The Hazárjuft plain is a wide reach between the river and a great sweep southwards of the desert cliffs, and, as its name implies, contains land enough to employ a “thousand yoke” of oxen or ploughs. It is coursed in all directions by irrigation canals drawn from the river, and contains four or five fortified villages, around which are the reed-hut settlements of various dependent tribes.
Hazárjuft is the jágír or fief of Azád Khán, Nanshirwání Baloch, whose family reside here in the principal village of the district. It is a square fort, with towers at each angle and over the gateway. The Khán himself resides at Kharán, of which place he is governor on the part of the Kabul Amir. The other forts here are held by the Adozai and Umarzai divisions of the Núrzai Afghans, who are the hereditary owners of the soil.

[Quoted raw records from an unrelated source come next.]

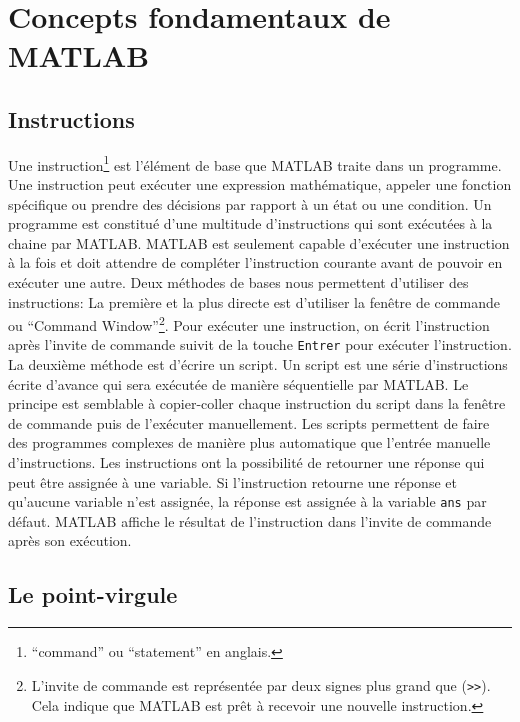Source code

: \documentclass[]{tufte-handout}
\begin{document}
\hypertarget{concepts-fondamentaux-de-matlab}{%
\section{Concepts fondamentaux de
MATLAB}\label{concepts-fondamentaux-de-matlab}}

\hypertarget{instructions}{%
\subsection{Instructions}\label{instructions}}

Une instruction\footnote{``command'' ou ``statement'' en anglais.} est
l'élément de base que MATLAB traite dans un programme. Une instruction
peut exécuter une expression mathématique, appeler une fonction
spécifique ou prendre des décisions par rapport à un état ou une
condition. Un programme est constitué d'une multitude d'instructions qui
sont exécutées à la chaine par MATLAB. MATLAB est seulement capable
d'exécuter une instruction à la fois et doit attendre de compléter
l'instruction courante avant de pouvoir en exécuter une autre. Deux
méthodes de bases nous permettent d'utiliser des instructions: La
première et la plus directe est d'utiliser la fenêtre de commande ou
``Command Window''\footnote{L'invite de commande est représentée par
  deux signes plus grand que (\texttt{\textgreater{}\textgreater{}}).
  Cela indique que MATLAB est prêt à recevoir une nouvelle instruction.}.
Pour exécuter une instruction, on écrit l'instruction après l'invite de
commande suivit de la touche \texttt{Entrer} pour exécuter
l'instruction. La deuxième méthode est d'écrire un script. Un script est
une série d'instructions écrite d'avance qui sera exécutée de manière
séquentielle par MATLAB. Le principe est semblable à copier-coller
chaque instruction du script dans la fenêtre de commande puis de
l'exécuter manuellement. Les scripts permettent de faire des programmes
complexes de manière plus automatique que l'entrée manuelle
d'instructions. Les instructions ont la possibilité de retourner une
réponse qui peut être assignée à une variable. Si l'instruction retourne
une réponse et qu'aucune variable n'est assignée, la réponse est
assignée à la variable \texttt{ans} par défaut. MATLAB affiche le
résultat de l'instruction dans l'invite de commande après son exécution.

\hypertarget{le-point-virgule}{%
\subsection{Le point-virgule}\label{le-point-virgule}}
\end{document}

In all this march there is no water after crossing the Argandáb. Our infantry escort were much exhausted by the length of the journey, and fairly broke down some miles short of its end. We passed several of them lying on the roadside completely prostrated by thirst, and they were unable to come on till we sent out water to them from Hazárjuft. They had started with an ample supply for the whole march, but, with the improvidence characteristic of Afghans, had wasted it before they got half through the journey, and hence their sufferings.
The journey might be divided in two stages of eighteen and twenty-two miles, making Gudar Barhana on the river bank the halting-place. In the hot season this would be absolutely necessary, otherwise the long exposure to the burning sands would be destructive alike to man and beast. The elevation of Hazárjuft is 2360 feet above the sea.
The most remarkable features of the Hazárjuft plain are the wide extent of its cultivation, and the vast number of ruins scattered over its surface. Some of these are of ancient date, and others bear the traces of fortifications raised upon artificial mounds, but the majority are evidently merely the remains of the temporary settlements of the migratory tribes, who shift about from place to place according to their pleasure, or, as more frequently is the case, through force of feuds amongst themselves, and disagreements with the lord of the manor.
In examining the arrangement, size, and disposition of these crumbling walls, one sees that they differ only from the existing temporary settlements around in the loss of their roofs and fronts. These are formed of basketwork frames of tamarisk twigs, coated on the outside with a plaster of clay and straw mixed together, and are easily transportable, though the necessity for this is not apparent, as the material of which they are made is found in any quantity all along the river course.
Our next stage was fourteen miles to Mian Pushta. The road follows a S.S.W. course, and diverges somewhat from the river. It passes over a level tract of rich alluvium, everywhere cultivated, and intersected in every direction by irrigation canals, now mostly dry.
At three miles we passed the Amir Biland ziárat, ensconced in a tamarisk grove. It is dedicated to the memory of a conquering Arab saint, said to be a son or grandson of the Amir Hamza. Hard by is a village of the same name, and further on are the two little forts of Warweshán. On the plain around are scattered a number of hut settlements of the Núrzais. They are named after the chiefs by whom they were founded, or by whom they are now ruled. Two of these are named Muhammad Ghaus, and others are Aslam Khán, Lájwar, Khán Muhammad, Fatu Muhammad, Sardár Khán, Abbasabad, &c. Each settlement comprised from 120 to 250 huts. Beyond all these is the Kushti village, and then Mian Pushta.